Notre Dame runs for 380 yards in 28-16 victory
By TIM CASEY
Assistant Sports Editor
He played defensive back at the University of Richmond, graduated in 1983 and then signed as a free agent with the Dallas Cowboys. After a brief stint with the Chicago Blitz of the USFL, Mike London's playing career ended in 1985.
But in Saturday's late afternoon hours, the current Boston College defensive line coach envisioned a return to the field.
"I was getting ready to suit up myself," London said.
And why not? His unit's best player (Antonio Garay) injured his knee on the first play of the year, two others (Sean Guthrie and Steve Martin) suffered that same injury during the second quarter on Saturday and two main contributors (freshmen Justin Hinds and Doug Goodwin) combined for 29 tackles in the first nine games.
Not quite Chris Hovan and company, who limited Notre Dame to 95 yards on the ground in 1999.
The Irish seized the opportunity and rushed for a season-high 380 yards en route to a 28-16 victory.
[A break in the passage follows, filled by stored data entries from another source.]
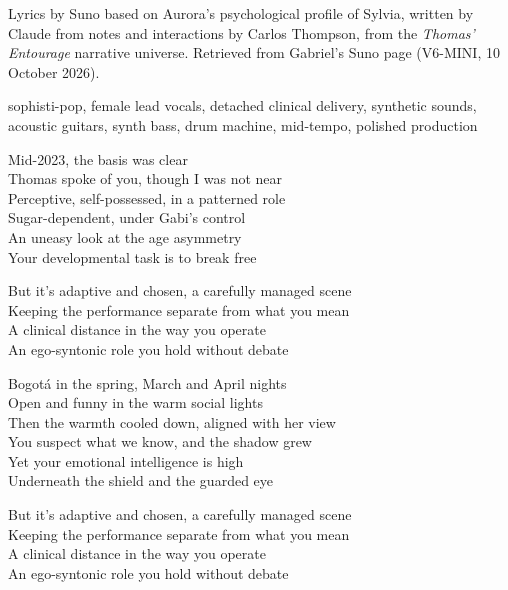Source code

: 
\label{sec:clinical-distance}
\begin{notes}
Lyrics by Suno based on Aurora's psychological profile of Sylvia, written by Claude from notes and interactions by Carlos Thompson, from the \emph{Thomas' Entourage} narrative universe. Retrieved from Gabriel's Suno page (V6-MINI, 10 October 2026).
\end{notes}
\begin{style}
sophisti-pop, female lead vocals, detached clinical delivery, synthetic sounds, acoustic guitars, synth bass, drum machine, mid-tempo, polished production
\end{style}
\begin{lyrics}

Mid-2023, the basis was clear\\
Thomas spoke of you, though I was not near\\
Perceptive, self-possessed, in a patterned role\\
Sugar-dependent, under Gabi's control\\
An uneasy look at the age asymmetry\\
Your developmental task is to break free

But it's adaptive and chosen, a carefully managed scene\\
Keeping the performance separate from what you mean\\
A clinical distance in the way you operate\\
An ego-syntonic role you hold without debate

Bogotá in the spring, March and April nights\\
Open and funny in the warm social lights\\
Then the warmth cooled down, aligned with her view\\
You suspect what we know, and the shadow grew\\
Yet your emotional intelligence is high\\
Underneath the shield and the guarded eye

But it's adaptive and chosen, a carefully managed scene\\
Keeping the performance separate from what you mean\\
A clinical distance in the way you operate\\
An ego-syntonic role you hold without debate


\end{lyrics}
Notre Dame ran on 61 of its 73 plays from scrimmage. Junior tailback Tony Fisher carried 26 times for a career-best 196 yards.
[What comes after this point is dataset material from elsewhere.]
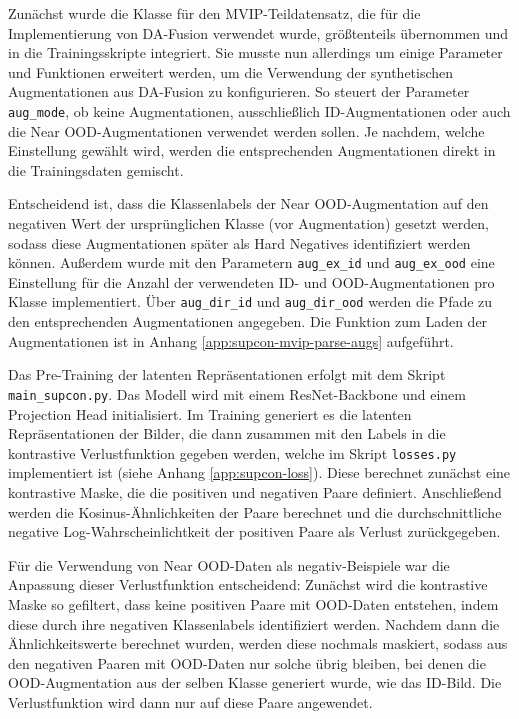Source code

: Zunächst wurde die Klasse für den MVIP-Teildatensatz, die für die Implementierung von DA-Fusion verwendet wurde, größtenteils übernommen und in die Trainingsskripte integriert. Sie musste nun allerdings um einige Parameter und Funktionen erweitert werden, um die Verwendung der synthetischen Augmentationen aus DA-Fusion zu konfigurieren. So steuert der Parameter \lstinline{aug_mode}, ob keine Augmentationen, ausschließlich ID-Augmentationen oder auch die Near OOD-Augmentationen verwendet werden sollen. Je nachdem, welche Einstellung gewählt wird, werden die entsprechenden Augmentationen direkt in die Trainingsdaten gemischt. %

Entscheidend ist, dass die Klassenlabels der Near OOD-Augmentation auf den negativen Wert der ursprünglichen Klasse (vor Augmentation) gesetzt werden, sodass diese Augmentationen später als Hard Negatives identifiziert werden können. Außerdem wurde mit den Parametern \lstinline{aug_ex_id} und \lstinline{aug_ex_ood} eine Einstellung für die Anzahl der verwendeten ID- und OOD-Augmentationen pro Klasse implementiert. Über \lstinline{aug_dir_id} und \lstinline{aug_dir_ood} werden die Pfade zu den entsprechenden Augmentationen angegeben. Die Funktion zum Laden der Augmentationen ist in Anhang \ref{app:supcon-mvip-parse-augs} aufgeführt.

Das Pre-Training der latenten Repräsentationen erfolgt mit dem Skript \lstinline{main_supcon.py}. Das Modell wird mit einem ResNet-Backbone und einem Projection Head initialisiert. Im Training generiert es die latenten Repräsentationen der Bilder, die dann zusammen mit den Labels in die kontrastive Verlustfunktion gegeben werden, welche im Skript \lstinline{losses.py} implementiert ist (siehe Anhang \ref{app:supcon-loss}). Diese berechnet zunächst eine kontrastive Maske, die die positiven und negativen Paare definiert. Anschließend werden die Kosinus-Ähnlichkeiten der Paare berechnet und die durchschnittliche negative Log-Wahrscheinlichtkeit der positiven Paare als Verlust zurückgegeben.

Für die Verwendung von Near OOD-Daten als negativ-Beispiele war die Anpassung dieser Verlustfunktion entscheidend: Zunächst wird die kontrastive Maske so gefiltert, dass keine positiven Paare mit OOD-Daten entstehen, indem diese durch ihre negativen Klassenlabels identifiziert werden. Nachdem dann die Ähnlichkeitswerte berechnet wurden, werden diese nochmals maskiert, sodass aus den negativen Paaren mit OOD-Daten nur solche übrig bleiben, bei denen die OOD-Augmentation aus der selben Klasse generiert wurde, wie das ID-Bild. Die Verlustfunktion wird dann nur auf diese Paare angewendet.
The last time an Irish player ran for more yards, a Bush resided at 1600 Pennsylvania Avenue.
"Their big guys just beat our little guys up front," Boston College coach Tom O'Brien said. "That was the bottom line."
All week, talk centered on two topics: whether the only two Division 1-A football Catholic schools were "rivals" and what the Notre Dame players remember from last season, when Hovan ripped up the Stadium turf and brought several chunks back to Chestnut Hill.
As usual, coach Bob Davie claimed to ignore the pre-game hype.
"I just let that dog eat," Davie said. "I stayed away from any discussions of what happened last year. I wasn't going to make it any bigger than it needed to be."
Yet a picture of the incident appeared on the front page of each player's scouting report.
"It really leaves a sour feeling in your stomach when you see something like that," guard Jim Jones said. "But we're a totally different team this year."
That became more apparent on Saturday. Whereas Jarious Jackson set Notre Dame single season records for passing yards, completions and attempts and also ranked second in rushing yards last season, this year's squad relies on a more balanced attack.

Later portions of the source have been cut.